FIGURE 7. UCH37 Potentiates Proteasomal Degradation in Cells.
(A) Steady-state levels of Ub conjugates were assessed in WT and UCH37KO cells using the indicated antibodies. WT and UCH37KO cells were transfected with inactive (C88A and C88S) and active forms of UCH37 and the levels of Ub conjugates were also probed.
(B) Schematic for GFPu turnover in cells.
(C) Fluorescence histograms of WT HEK293 GFPu cells, UCH37KO GFPu cells, and UCH37KO GFPu cells expressing either WT UCH37 (UCH37KO + WT UCH37) or inactive UCH37 (UCH37KO + UCH37 C88S). Mean GFP fluorescence measured in 2 independent experiments.
(D) Schematic for measuring global protein turnover using azidohomoalanine (AHA) labeling of newly synthesized proteins in cells. AHA incorporated proteins were labeled with DBCO-Cy5, separated by SDS-PAGE and visualized by Cy5 fluorescence.

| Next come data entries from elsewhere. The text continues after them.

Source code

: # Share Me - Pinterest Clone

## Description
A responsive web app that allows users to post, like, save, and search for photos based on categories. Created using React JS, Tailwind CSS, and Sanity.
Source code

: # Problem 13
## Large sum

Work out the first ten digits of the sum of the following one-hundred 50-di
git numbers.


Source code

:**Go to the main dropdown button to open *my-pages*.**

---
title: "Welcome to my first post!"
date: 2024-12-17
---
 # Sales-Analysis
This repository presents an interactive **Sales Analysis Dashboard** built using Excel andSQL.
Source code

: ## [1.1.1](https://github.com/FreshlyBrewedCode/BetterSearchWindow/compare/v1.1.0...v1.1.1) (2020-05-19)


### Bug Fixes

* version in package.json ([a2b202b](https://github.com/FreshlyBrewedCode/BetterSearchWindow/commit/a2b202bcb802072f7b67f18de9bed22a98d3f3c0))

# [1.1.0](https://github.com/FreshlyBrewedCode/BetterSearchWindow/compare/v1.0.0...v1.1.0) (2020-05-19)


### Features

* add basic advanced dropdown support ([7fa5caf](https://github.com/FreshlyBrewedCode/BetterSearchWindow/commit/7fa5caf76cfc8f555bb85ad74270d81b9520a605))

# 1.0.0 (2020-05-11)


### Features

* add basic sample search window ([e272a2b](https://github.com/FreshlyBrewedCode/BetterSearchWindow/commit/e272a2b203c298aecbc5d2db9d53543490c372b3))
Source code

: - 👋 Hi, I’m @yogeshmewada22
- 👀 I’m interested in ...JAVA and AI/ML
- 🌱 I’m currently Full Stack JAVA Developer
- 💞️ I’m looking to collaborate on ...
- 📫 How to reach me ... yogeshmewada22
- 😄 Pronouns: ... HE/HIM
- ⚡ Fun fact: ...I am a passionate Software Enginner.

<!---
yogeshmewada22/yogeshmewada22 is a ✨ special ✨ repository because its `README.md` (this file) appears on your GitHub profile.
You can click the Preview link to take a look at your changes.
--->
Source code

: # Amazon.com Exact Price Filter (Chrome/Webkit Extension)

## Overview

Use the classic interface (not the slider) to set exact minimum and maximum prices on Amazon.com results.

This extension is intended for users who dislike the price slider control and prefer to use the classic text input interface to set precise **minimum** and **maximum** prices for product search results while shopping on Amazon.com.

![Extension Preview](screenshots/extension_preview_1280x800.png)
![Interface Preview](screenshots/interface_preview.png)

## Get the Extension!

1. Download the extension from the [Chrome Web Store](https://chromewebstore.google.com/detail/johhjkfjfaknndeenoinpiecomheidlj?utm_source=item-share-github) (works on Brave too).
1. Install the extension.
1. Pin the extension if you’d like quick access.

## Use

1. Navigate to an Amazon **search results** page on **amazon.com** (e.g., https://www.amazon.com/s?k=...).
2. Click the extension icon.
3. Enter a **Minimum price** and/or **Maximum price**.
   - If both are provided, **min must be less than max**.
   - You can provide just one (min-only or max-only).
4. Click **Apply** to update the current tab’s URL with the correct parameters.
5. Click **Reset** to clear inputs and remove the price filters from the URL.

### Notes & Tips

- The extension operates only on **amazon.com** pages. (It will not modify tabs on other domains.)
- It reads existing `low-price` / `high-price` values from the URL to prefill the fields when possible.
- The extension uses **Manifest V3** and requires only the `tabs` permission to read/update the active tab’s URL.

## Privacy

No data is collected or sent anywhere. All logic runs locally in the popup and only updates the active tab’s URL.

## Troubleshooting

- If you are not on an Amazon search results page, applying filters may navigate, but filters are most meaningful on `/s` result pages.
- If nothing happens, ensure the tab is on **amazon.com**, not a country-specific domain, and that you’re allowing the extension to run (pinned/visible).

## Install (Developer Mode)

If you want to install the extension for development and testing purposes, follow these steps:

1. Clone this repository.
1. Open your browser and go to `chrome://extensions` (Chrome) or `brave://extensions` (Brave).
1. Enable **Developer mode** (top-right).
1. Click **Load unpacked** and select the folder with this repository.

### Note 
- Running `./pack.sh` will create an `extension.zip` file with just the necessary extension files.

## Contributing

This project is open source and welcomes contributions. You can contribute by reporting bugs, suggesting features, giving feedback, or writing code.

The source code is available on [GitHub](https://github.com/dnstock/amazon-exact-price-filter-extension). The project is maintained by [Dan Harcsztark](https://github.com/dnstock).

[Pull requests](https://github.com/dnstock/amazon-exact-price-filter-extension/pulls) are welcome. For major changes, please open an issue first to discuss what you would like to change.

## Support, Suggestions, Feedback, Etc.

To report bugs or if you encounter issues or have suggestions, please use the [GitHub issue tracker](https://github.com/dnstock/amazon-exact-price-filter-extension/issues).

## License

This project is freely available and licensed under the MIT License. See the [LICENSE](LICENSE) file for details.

(E) Cy5 fluorescence analysis of the turnover of AHA-labeled proteins at different chase times in WT, UCH37KO, and UCH37KO HEK293 FT cells expressing WT UCH37 or inactive UCH37 C88S (top) with corresponding Sypro total protein stain (bottom).
(F) Densitometric quantification of AHA labeled proteins with molecular weights ≤ 50 kDa. Values at each time point are adjusted relative to total protein. Results are shown as mean ± SEM from 3 independent experiments.
(G) Model showing UCH37-catalyzed Ub chain debranching promotes proteasomal degradation.